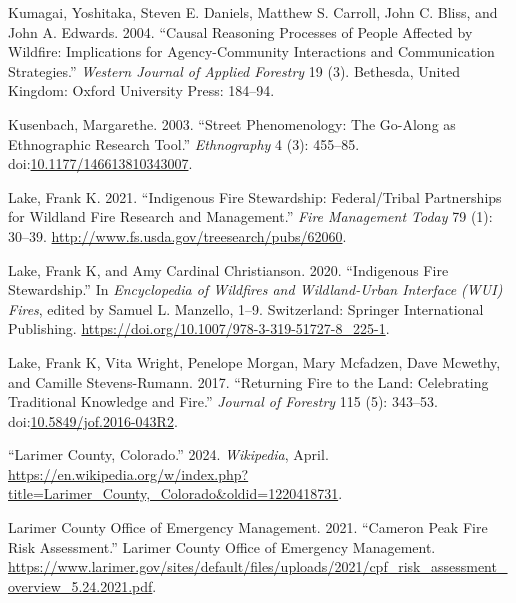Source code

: \documentclass[
]{article}
\newlength{\cslhangindent}
\newenvironment{CSLReferences}[2] %
 {\begin{list}{}{%
  \setlength{\itemindent}{0pt}
  \setlength{\leftmargin}{0pt}
  \setlength{\parsep}{0pt}
  \ifodd #1
   \setlength{\leftmargin}{\cslhangindent}
   \setlength{\itemindent}{-1\cslhangindent}
  \fi
  \setlength{\itemsep}{#2\baselineskip}}}
 {\end{list}}
\begin{document}
\begin{CSLReferences}{1}{0}
Kumagai, Yoshitaka, Steven E. Daniels, Matthew S. Carroll, John C. Bliss, and John A. Edwards. 2004. {``Causal {Reasoning Processes} of {People Affected} by {Wildfire}: {Implications} for {Agency-Community Interactions} and {Communication Strategies}.''} \emph{Western Journal of Applied Forestry} 19 (3). Bethesda, United Kingdom: Oxford University Press: 184--94.

Kusenbach, Margarethe. 2003. {``Street {Phenomenology}: {The Go-Along} as {Ethnographic Research Tool}.''} \emph{Ethnography} 4 (3): 455--85. doi:\href{https://doi.org/10.1177/146613810343007}{10.1177/146613810343007}.

Lake, Frank K. 2021. {``Indigenous Fire Stewardship: {Federal}/{Tribal} Partnerships for Wildland Fire Research and Management.''} \emph{Fire Management Today} 79 (1): 30--39. \url{http://www.fs.usda.gov/treesearch/pubs/62060}.

Lake, Frank K, and Amy Cardinal Christianson. 2020. {``Indigenous {Fire Stewardship}.''} In \emph{Encyclopedia of {Wildfires} and {Wildland-Urban Interface} ({WUI}) {Fires}}, edited by Samuel L. Manzello, 1--9. Switzerland: Springer International Publishing. \url{https://doi.org/10.1007/978-3-319-51727-8_225-1}.

Lake, Frank K, Vita Wright, Penelope Morgan, Mary Mcfadzen, Dave Mcwethy, and Camille Stevens-Rumann. 2017. {``Returning {Fire} to the {Land}: {Celebrating Traditional Knowledge} and {Fire}.''} \emph{Journal of Forestry} 115 (5): 343--53. doi:\href{https://doi.org/10.5849/jof.2016-043R2}{10.5849/jof.2016-043R2}.

{``Larimer {County}, {Colorado}.''} 2024. \emph{Wikipedia}, April. \url{https://en.wikipedia.org/w/index.php?title=Larimer_County,_Colorado&oldid=1220418731}.

Larimer County Office of Emergency Management. 2021. {``Cameron {Peak Fire Risk Assessment}.''} Larimer County Office of Emergency Management. \url{https://www.larimer.gov/sites/default/files/uploads/2021/cpf_risk_assessment_overview_5.24.2021.pdf}.


\end{CSLReferences}
\end{document}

•••

◆ **TASK**
Using the records above, copy every line that has the word "begin" in it.

◆ **YOUR RESPONSE**
 {\begin{list}{}{%
\begin{document}
\begin{CSLReferences}{1}{0}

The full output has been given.